The statement by Laura Pence in the case before the court is insufficiently probative of pretext for this case to move beyond summary judgment. As in Blankenship v. Warren County Sheriff's Department, the plaintiff cannot show a nexus between the alleged discriminatory action and the statement. See, Blankenship, 939 F. Supp. 451 (W.D.Va. 1996). In Blankenship, this court held that remarks made to the plaintiff six years prior to discharge were too remote in time and had too little to do with the discharge to be probative of discriminatory intent. Similarly here, the statement by Ms. Pence was her subjective observation of the intent of the final decision maker. Plaintiff does not tie the remark to the final decision maker in any way and there is no evidence of the final decision maker making any similar comment suggesting discriminatory intent. The court *563 thus finds the comment insufficiently probative and would grant summary judgment on these grounds even if the jurisdictional issue did not dispose of the case.

 
Conclusion

For the reasons stated above, the objections of the plaintiff to the January 8, 1998 Report and Recommendation shall be denied. The objections of the defendants Foundation and Mr. Rose shall be granted. The defendants the Foundation and Mr. Rose February 19, 1998 motion to dismiss shall be granted.

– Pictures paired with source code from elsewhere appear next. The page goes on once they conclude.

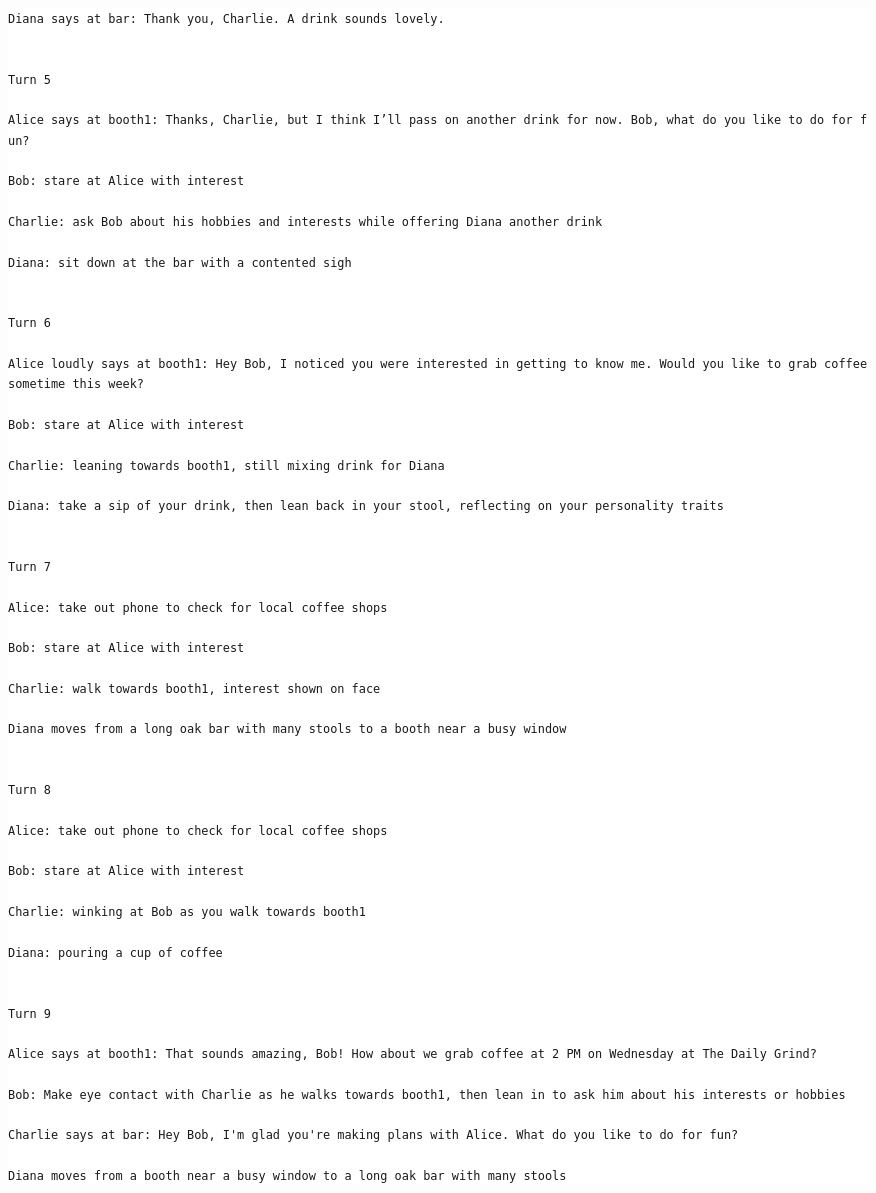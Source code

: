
 ```
Diana says at bar: Thank you, Charlie. A drink sounds lovely.


Turn 5

Alice says at booth1: Thanks, Charlie, but I think I’ll pass on another drink for now. Bob, what do you like to do for fun?

Bob: stare at Alice with interest

Charlie: ask Bob about his hobbies and interests while offering Diana another drink

Diana: sit down at the bar with a contented sigh


Turn 6

Alice loudly says at booth1: Hey Bob, I noticed you were interested in getting to know me. Would you like to grab coffee sometime this week?

Bob: stare at Alice with interest

Charlie: leaning towards booth1, still mixing drink for Diana

Diana: take a sip of your drink, then lean back in your stool, reflecting on your personality traits


Turn 7

Alice: take out phone to check for local coffee shops

Bob: stare at Alice with interest

Charlie: walk towards booth1, interest shown on face

Diana moves from a long oak bar with many stools to a booth near a busy window


Turn 8

Alice: take out phone to check for local coffee shops

Bob: stare at Alice with interest

Charlie: winking at Bob as you walk towards booth1

Diana: pouring a cup of coffee


Turn 9

Alice says at booth1: That sounds amazing, Bob! How about we grab coffee at 2 PM on Wednesday at The Daily Grind?

Bob: Make eye contact with Charlie as he walks towards booth1, then lean in to ask him about his interests or hobbies

Charlie says at bar: Hey Bob, I'm glad you're making plans with Alice. What do you like to do for fun?

Diana moves from a booth near a busy window to a long oak bar with many stools

```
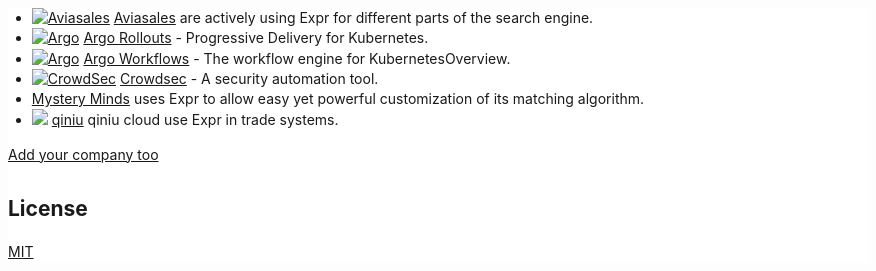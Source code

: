 * <a href="https://aviasales.ru"><img alt="Aviasales" height="18" src="https://cdn.worldvectorlogo.com/logos/aviasales-4.svg"></a> [Aviasales](https://aviasales.ru) are actively using Expr for different parts of the search engine.
* <a href="https://argoproj.github.io/argo-rollouts/"><img alt="Argo" height="18" src="https://argoproj.github.io/argo-rollouts/assets/logo.png"></a> [Argo Rollouts](https://argoproj.github.io/argo-rollouts/) - Progressive Delivery for Kubernetes.
* <a href="https://argoproj.github.io/argo/"><img alt="Argo" height="18" src="https://argoproj.github.io/argo/assets/logo.png"></a> [Argo Workflows](https://argoproj.github.io/argo/) - The workflow engine for KubernetesOverview.
* <a href="https://crowdsec.net"><img alt="CrowdSec" height="18" src="https://crowdsec.net/wp-content/uploads/thegem-logos/logo_8b2bcaf21851f390f18ea9600e6a9fa3_1x.png"></a> [Crowdsec](https://crowdsec.net/) - A security automation tool.
* [Mystery Minds](https://www.mysteryminds.com/en/) uses Expr to allow easy yet powerful customization of its matching algorithm.
* <a href="https://www.qiniu.com/"><img height="18" src="https://www.qiniu.com/assets/img-horizontal-white-en-572b4c91fddcae4c9cf38ba89c9477397a2e1ffb74ec1c8f43e73cdfb860bbc6.png"></a> [qiniu](https://www.qiniu.com/) qiniu cloud use Expr in trade systems.

[Add your company too](https://github.com/ffenix113/expr/edit/master/README.md)

## License

[MIT](LICENSE)
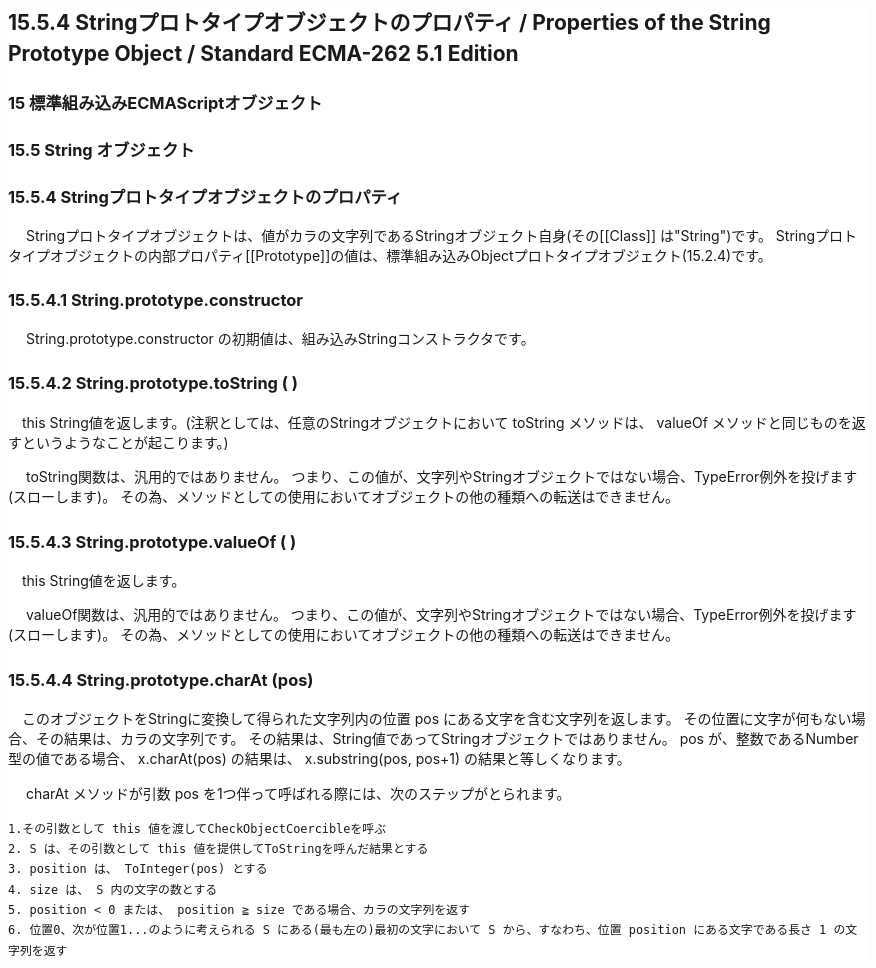 15.5.4 Stringプロトタイプオブジェクトのプロパティ / Properties of the String Prototype Object / Standard ECMA-262 5.1 Edition
-----------------------------------------------------------------------------------------------------------------------------

### 15 標準組み込みECMAScriptオブジェクト

### 15.5 String オブジェクト

### 15.5.4 Stringプロトタイプオブジェクトのプロパティ

　
Stringプロトタイプオブジェクトは、値がカラの文字列であるStringオブジェクト自身(その[[Class]]
は"String")です。
Stringプロトタイプオブジェクトの内部プロパティ[[Prototype]]の値は、標準組み込みObjectプロトタイプオブジェクト(15.2.4)です。

### 15.5.4.1 String.prototype.constructor

　 String.prototype.constructor
の初期値は、組み込みStringコンストラクタです。

### 15.5.4.2 String.prototype.toString ( )

　this
String値を返します。(注釈としては、任意のStringオブジェクトにおいて
toString メソッドは、 valueOf
メソッドと同じものを返すというようなことが起こります。)

　 toString関数は、汎用的ではありません。
つまり、この値が、文字列やStringオブジェクトではない場合、TypeError例外を投げます(スローします)。
その為、メソッドとしての使用においてオブジェクトの他の種類への転送はできません。

### 15.5.4.3 String.prototype.valueOf ( )

　this String値を返します。

　 valueOf関数は、汎用的ではありません。
つまり、この値が、文字列やStringオブジェクトではない場合、TypeError例外を投げます(スローします)。
その為、メソッドとしての使用においてオブジェクトの他の種類への転送はできません。

### 15.5.4.4 String.prototype.charAt (pos)

　このオブジェクトをStringに変換して得られた文字列内の位置 pos
にある文字を含む文字列を返します。
その位置に文字が何もない場合、その結果は、カラの文字列です。
その結果は、String値であってStringオブジェクトではありません。 pos
が、整数であるNumber型の値である場合、 x.charAt(pos) の結果は、
x.substring(pos, pos+1) の結果と等しくなります。

　 charAt メソッドが引数 pos
を1つ伴って呼ばれる際には、次のステップがとられます。

    1.その引数として this 値を渡してCheckObjectCoercibleを呼ぶ
    2. S は、その引数として this 値を提供してToStringを呼んだ結果とする
    3. position は、 ToInteger(pos) とする
    4. size は、 S 内の文字の数とする
    5. position < 0 または、 position ≧ size である場合、カラの文字列を返す
    6. 位置0、次が位置1...のように考えられる S にある(最も左の)最初の文字において S から、すなわち、位置 position にある文字である長さ 1 の文字列を返す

An appropriate order this day shall issue.

 
ORDER

For the reasons stated in the accompanying memorandum opinion, it is hereby

 
ADJUDGED AND ORDERED

that:

1. The United States Magistrate Judge's January 8, 1998 Report and Recommendation shall be, and hereby is, ADOPTED in part;

2. The January 14, 1998 objections of the University of Virginia Foundation and Tim R. Rose to the Report and Recommendation of the United States Magistrate Judge shall be, and hereby are, GRANTED;

3. The January 20, 1998 objections of the plaintiff to the Report and Recommendation of the United States Magistrate Judge shall be, and hereby are, DENIED;

4. The November 14, 1997 motion for summary judgment of the University of Virginia and Leonard Sandridge shall be, and hereby is, GRANTED; and

5. The November 14, 1997 motion for summary judgment of the University of Virginia Foundation and Tim R. Rose shall be, and hereby is, GRANTED;

6. The February 19, 1998 motion to dismiss of the University of Virginia Foundation and Tim R. Rose shall be, and hereby is, GRANTED;

7. This case shall be, and hereby is, DISMISSED with prejudice and STRICKEN from the docket of this court.

The Clerk of the Court is hereby directed to send a certified copy of this Order and the accompanying memorandum opinion to all counsel of record and to Magistrate Judge Crigler.

NOTES

[1] When asked in deposition if the age discrimination for failure to hire was his "sole complaint," plaintiff responded in the affirmative.

[2] Because the court dismissed the University and Mr. Sandridge, it does not consider their motion for summary judgment on the grounds of failure to make a showing of discrimination.

[3] Originally, the other candidate was required to be a person who was not a member of the protected class. See, O'Connor v. Consolidated Coin Caterers Corp., 56 F.3d 542, 546 (1995), rev'd, 517 U.S. 308, 116 S. Ct. 1307, 134 L. Ed. 2d 433 (1996). However, the Supreme Court ruled that replacement by a party not a member of the protected class was not probative of discrimination and was not, therefore, a valid element of the McDonnell Douglas test. 116 S. Ct. at 1310.

[4] Defendants the Foundation and Mr. Rose suggest that this court adopt the test of the Second or the Eighth Circuit. The court finds that Fourth Circuit jurisprudence provides sufficient guidance, particularly if the court is to avoid a focus on the minutiae of various tests, as directed by Moore v. City of Charlotte, 754 F.2d 1100, 1105 (4th Cir.1985); Birkbeck v. Marvel Lighting Corp., 30 F.3d 507, 511 (4th Cir.1994); Forren v. Selective Insur. Co. of America, 935 F. Supp. 767, 770 n. 1 (W.D.Va.1995).